Aprovado encerramento da Feira do Cerco com votos contra da Esquerda

Miguel Amorim

Foto Arquivo/global Imagens

A Assembleia Municipal do Porto aprovou, esta segunda-feira, à noite, o encerramento da Feira do Cerco a partir de 1 de janeiro de 2022, tendo o vereador Ricardo Valente referido, entre os argumentos para o fecho, que "a feira, segundo a ASAE, é um dos maiores centros de contrafação do Norte do país". O Executivo não apontou ainda qualquer local como alternativa e CDU, BE e PAN votaram contra a decisão do encerramento.

A proposta foi aprovada com os votos a favor do movimento afeto a Rui Moreira e do representante do Chega. Optaram pela abstenção os parlamentares municipais do PS e do PSD. Elisabete Carvalho, do BE, adiantou que estão a ser recolhidas assinaturas para um abaixo-assinado no sentido de que a feira permaneça no atual local, numa iniciativa confirmada por Pedro Pereira da Silva, do PSD de Campanhã e que interveio no final da assembleia, ao dizer que "os feirantes não querem que a feira acabe".

Rui Sá explicou que o voto contra da CDU se deve ao facto de a Câmara não ter indicado um espaço alternativo. "Suspeito até que, atendendo ao ritmo de decisão do atual Executivo, nem no próximo ano o teremos [local alternativo]", acrescentou.

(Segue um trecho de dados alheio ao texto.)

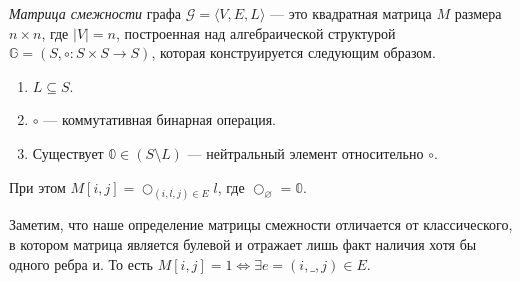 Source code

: \begin{definition}
  \textit{Матрица смежности} графа $\mathcal{G}=\langle V,E,L \rangle$ --- это квадратная матрица $M$ размера $n \times n$, где $|V| = n$, построенная над алгебраической структурой $\mathbb{G} = (S,\circ\colon S \times S \to S)$, которая конструируется следующим образом.

  \begin{enumerate}
    \item $L \subseteq S$.
    \item $\circ$ --- коммутативная бинарная операция.
    \item Существует $ \mathbb{0} \in (S \setminus L)$ --- нейтральный элемент относительно $\circ$.    
  \end{enumerate}

  При этом $M[i,j] = \bigcirc_{(i,l,j) \in E}l$, где $\bigcirc_\varnothing = \mathbb{0}$.
\end{definition}

Заметим, что наше определение матрицы смежности отличается от классического, в котором матрица является булевой и отражает лишь факт наличия хотя бы одного ребра и. То есть $M[i,j] = 1 \iff \exists e = (i,\_,j) \in E$.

Na resposta às perguntas feitas durante a Assembleia Municipal, o vice-presidente da Autarquia, Filipe Araújo, que substituiu o ausente Rui Moreira, explicou que "os feirantes legais [do Cerco] terão lugar noutras feiras da cidade" e quanto à localização do futuro feiródromo, onde caberá a Feira do Cerco, disse que "o espaço está a ser estudado e que em devida altura a Câmara dará nota disso".

Na argumentação usada para o encerramento, Ricardo Valente começou por dizer que "a decisão não é fácil". O vereador afirmou que, em "200 feirantes, só 25 estavam legais" e que os restantes "175 não pagavam taxa, nem estavam registados". Ricardo Valente adiantou que, "segundo a ASAE, a feira é um dos maiores centros de contrafação do Norte do país". Também assinalou que "as ameaças feitas aos fiscais da Câmara não são uma fantasia".

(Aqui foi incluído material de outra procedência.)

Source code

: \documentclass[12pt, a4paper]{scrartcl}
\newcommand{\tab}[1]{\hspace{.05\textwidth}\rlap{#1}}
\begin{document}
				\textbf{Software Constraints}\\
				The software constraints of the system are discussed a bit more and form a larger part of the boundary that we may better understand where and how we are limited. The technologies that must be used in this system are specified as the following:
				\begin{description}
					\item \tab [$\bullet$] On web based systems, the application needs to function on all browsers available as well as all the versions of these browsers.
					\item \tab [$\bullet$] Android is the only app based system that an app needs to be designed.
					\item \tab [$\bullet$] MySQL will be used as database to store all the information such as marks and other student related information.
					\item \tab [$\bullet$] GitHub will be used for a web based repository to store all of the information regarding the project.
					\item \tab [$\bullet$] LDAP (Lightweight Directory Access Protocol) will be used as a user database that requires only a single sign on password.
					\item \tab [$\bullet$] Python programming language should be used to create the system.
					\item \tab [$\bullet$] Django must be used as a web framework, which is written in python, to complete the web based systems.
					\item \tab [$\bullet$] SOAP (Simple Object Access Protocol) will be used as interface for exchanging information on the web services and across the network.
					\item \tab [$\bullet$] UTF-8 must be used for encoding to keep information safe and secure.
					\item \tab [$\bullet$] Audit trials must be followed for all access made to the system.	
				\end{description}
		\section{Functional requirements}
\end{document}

Revelou que foi colocada a "hipótese de a feira passar para o interior do bairro, o que foi recusado pelos feirantes", e que igualmente a possibilidade de ser realizada só num dos sentidos da Avenida de Cartes não foi avante. "Estamos a falar com a Junta de Freguesia de Campanhã, com as comunidades e os feirantes legais, para encontrar um local que sirva os feirantes e o território de Campanhã", esclareceu.

Rui Lage, do PS, considerou "intempestivo" o encerramento. "O que é um feiródromo? Qual é a ideia do Executivo para a cidade? Isso preocupa-nos. A Feira da Vandoma passou das pedras para o alcatrão e futuramente passará para o feiródromo... Não somos indiferentes aos constrangimentos, mas a Câmara não devia colocar uma pedra sobre o assunto. O voto de abstenção é para que o Executivo não desista já", comentou.

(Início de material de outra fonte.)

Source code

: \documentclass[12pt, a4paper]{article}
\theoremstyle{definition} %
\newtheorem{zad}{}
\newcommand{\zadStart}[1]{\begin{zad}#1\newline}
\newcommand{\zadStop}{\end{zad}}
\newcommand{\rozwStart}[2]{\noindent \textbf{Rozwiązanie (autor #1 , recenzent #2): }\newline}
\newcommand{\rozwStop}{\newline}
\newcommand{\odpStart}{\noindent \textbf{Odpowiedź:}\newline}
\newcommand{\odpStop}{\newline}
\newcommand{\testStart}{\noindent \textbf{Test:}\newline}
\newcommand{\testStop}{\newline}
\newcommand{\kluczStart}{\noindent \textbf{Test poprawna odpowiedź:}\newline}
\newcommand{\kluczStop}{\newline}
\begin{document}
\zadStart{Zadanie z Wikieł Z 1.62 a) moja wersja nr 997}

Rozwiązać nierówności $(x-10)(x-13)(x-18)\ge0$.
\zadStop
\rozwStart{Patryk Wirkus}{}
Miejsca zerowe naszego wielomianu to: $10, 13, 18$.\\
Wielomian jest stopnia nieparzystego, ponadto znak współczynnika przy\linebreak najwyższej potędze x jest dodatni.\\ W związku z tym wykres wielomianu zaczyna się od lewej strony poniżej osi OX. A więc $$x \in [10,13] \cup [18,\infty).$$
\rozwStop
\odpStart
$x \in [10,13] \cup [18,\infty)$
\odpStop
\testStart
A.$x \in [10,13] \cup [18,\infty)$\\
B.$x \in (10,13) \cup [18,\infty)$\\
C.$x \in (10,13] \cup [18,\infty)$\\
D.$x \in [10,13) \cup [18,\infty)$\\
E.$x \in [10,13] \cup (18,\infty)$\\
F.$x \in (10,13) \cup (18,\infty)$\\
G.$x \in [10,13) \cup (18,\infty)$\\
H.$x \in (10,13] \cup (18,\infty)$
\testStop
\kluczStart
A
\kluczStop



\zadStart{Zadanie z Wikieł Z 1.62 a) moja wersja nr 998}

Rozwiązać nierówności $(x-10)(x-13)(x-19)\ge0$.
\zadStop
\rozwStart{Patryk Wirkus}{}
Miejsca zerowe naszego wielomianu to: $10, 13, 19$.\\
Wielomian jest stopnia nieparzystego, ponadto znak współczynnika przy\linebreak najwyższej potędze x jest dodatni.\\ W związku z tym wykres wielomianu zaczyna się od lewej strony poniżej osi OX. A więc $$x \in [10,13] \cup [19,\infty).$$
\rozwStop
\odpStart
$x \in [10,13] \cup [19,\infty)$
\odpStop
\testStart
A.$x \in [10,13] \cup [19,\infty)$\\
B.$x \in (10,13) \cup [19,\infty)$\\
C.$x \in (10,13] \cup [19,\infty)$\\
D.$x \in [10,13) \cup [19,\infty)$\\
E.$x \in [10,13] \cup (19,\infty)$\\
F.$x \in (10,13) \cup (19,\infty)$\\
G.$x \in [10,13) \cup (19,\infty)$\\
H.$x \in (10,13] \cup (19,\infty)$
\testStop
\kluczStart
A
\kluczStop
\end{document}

Sobre o argumento usado relativo à abundância de feirantes ilegais, Rui Sá, da CDU, perguntou: "A Câmara do Porto consegue controlar ou não?" O deputado lembrou que "para a realização do Rali de Portugal, a Câmara conseguiu fechar partes da cidade", e que no último S. João, "a zona dos carrosséis na Rotunda da Boavista, também esteve devidamente cercada". Para o comunista, "se não há, para já, alternativa ao Cerco, a feira deverá ser mantida até à mudança".

A discussão foi longa. A bloquista Elisabete Carvalho sublinhou que o fecho da feira assenta em "falsas questões" e Vieira de Castro, do PAN, defendeu que por ser um evento de "proximidade, devia voltar para dentro do bairro".

Pacíficos, e aprovados por unanimidade, foram votados os pontos referentes à passagem de uma parcela de terreno, junto à Casa da Música, da Câmara para a Metro do Porto, no âmbito da construção da Linha Rosa, assim como o regulamento da Cartão Porto, que dá descontos nos serviços municipais e em atividades desportivas e culturais.

Ainda assim, o Cartão Porto suscitou reparos da CDU e do BE. José Varela, da CDU, qualificou de "positiva a gratuitidade no funicular dos Guindais", mas sugeriu que a mesma prática devia ser aplicada nas "viagens de elétrico".